What you will do: Copy, from the material below, every line in which the word "have" can be found.

Dataset records:
- Opening Delimiter -

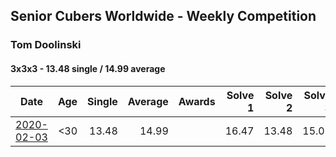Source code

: ## Senior Cubers Worldwide - Weekly Competition
### Tom Doolinski

#### 3x3x3 - 13.48 single / 14.99 average

| Date | Age | Single | Average | Awards | Solve 1 | Solve 2 | Solve 3 | Video |
| :--: | :--: | --: | --: | :--: | --: | --: | --: | :-- |
| [2020-02-03](../3x3x3/2020-02-03.md) | <30 | 13.48 | 14.99 |  | 16.47 | 13.48 | 15.03 | [Link](https://www.facebook.com/tom.dooley.35175/videos/1479385075550710/) |

<script async src="https://www.googletagmanager.com/gtag/js?id=UA-86348435-3"></script><script>window.dataLayer = window.dataLayer || [];function gtag() {dataLayer.push(arguments);} gtag('js', new Date()); gtag('config', 'UA-86348435-3'); </script>
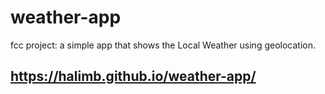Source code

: # weather-app
fcc project: a simple app that shows the Local Weather using geolocation.

## https://halimb.github.io/weather-app/
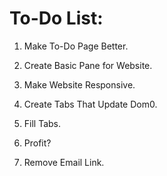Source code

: # To-Do List:
1. Make To-Do Page Better.

2. Create Basic Pane for Website.

3. Make Website Responsive.

4. Create Tabs That Update Dom0.

5. Fill Tabs.

6. Profit?

7. Remove Email Link.
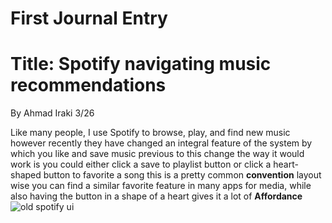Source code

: # First Journal Entry 

# Title: Spotify navigating music recommendations 
 By Ahmad Iraki 3/26 

 Like many people, I use Spotify to browse, play, and find new music however recently they have changed an integral feature of the system by which you like and save music previous to this change the way it would work is you could either click a save to playlist button or click a heart-shaped button to favorite a song this is a pretty common **convention** layout wise you can find a similar favorite feature in many apps for media, while also having the button in a shape of a heart gives it a lot of **Affordance** 
![old spotify ui](/least-github-pages/assets/Screen-Shot-2020-02-27-at-10.30.24-AM.webp)
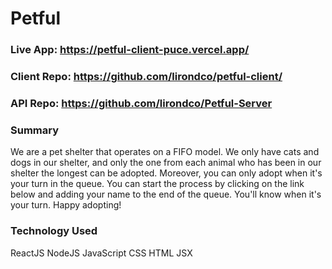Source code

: # Petful

### Live App: https://petful-client-puce.vercel.app/

### Client Repo: https://github.com/lirondco/petful-client/

### API Repo: https://github.com/lirondco/Petful-Server

### Summary

We are a pet shelter that operates on a FIFO model. We only have cats and dogs in our shelter, and only the one from each animal who has been in our shelter the longest can be adopted. Moreover, you can only adopt when it's your turn in the queue. You can start the process by clicking on the link below and adding your name to the end of the queue. You'll know when it's your turn. Happy adopting!

### Technology Used

ReactJS
NodeJS
JavaScript
CSS
HTML
JSX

- Closing Delimiter -

Task output:
 Like many people, I use Spotify to browse, play, and find new music however recently they have changed an integral feature of the system by which you like and save music previous to this change the way it would work is you could either click a save to playlist button or click a heart-shaped button to favorite a song this is a pretty common **convention** layout wise you can find a similar favorite feature in many apps for media, while also having the button in a shape of a heart gives it a lot of **Affordance** 
We are a pet shelter that operates on a FIFO model. We only have cats and dogs in our shelter, and only the one from each animal who has been in our shelter the longest can be adopted. Moreover, you can only adopt when it's your turn in the queue. You can start the process by clicking on the link below and adding your name to the end of the queue. You'll know when it's your turn. Happy adopting!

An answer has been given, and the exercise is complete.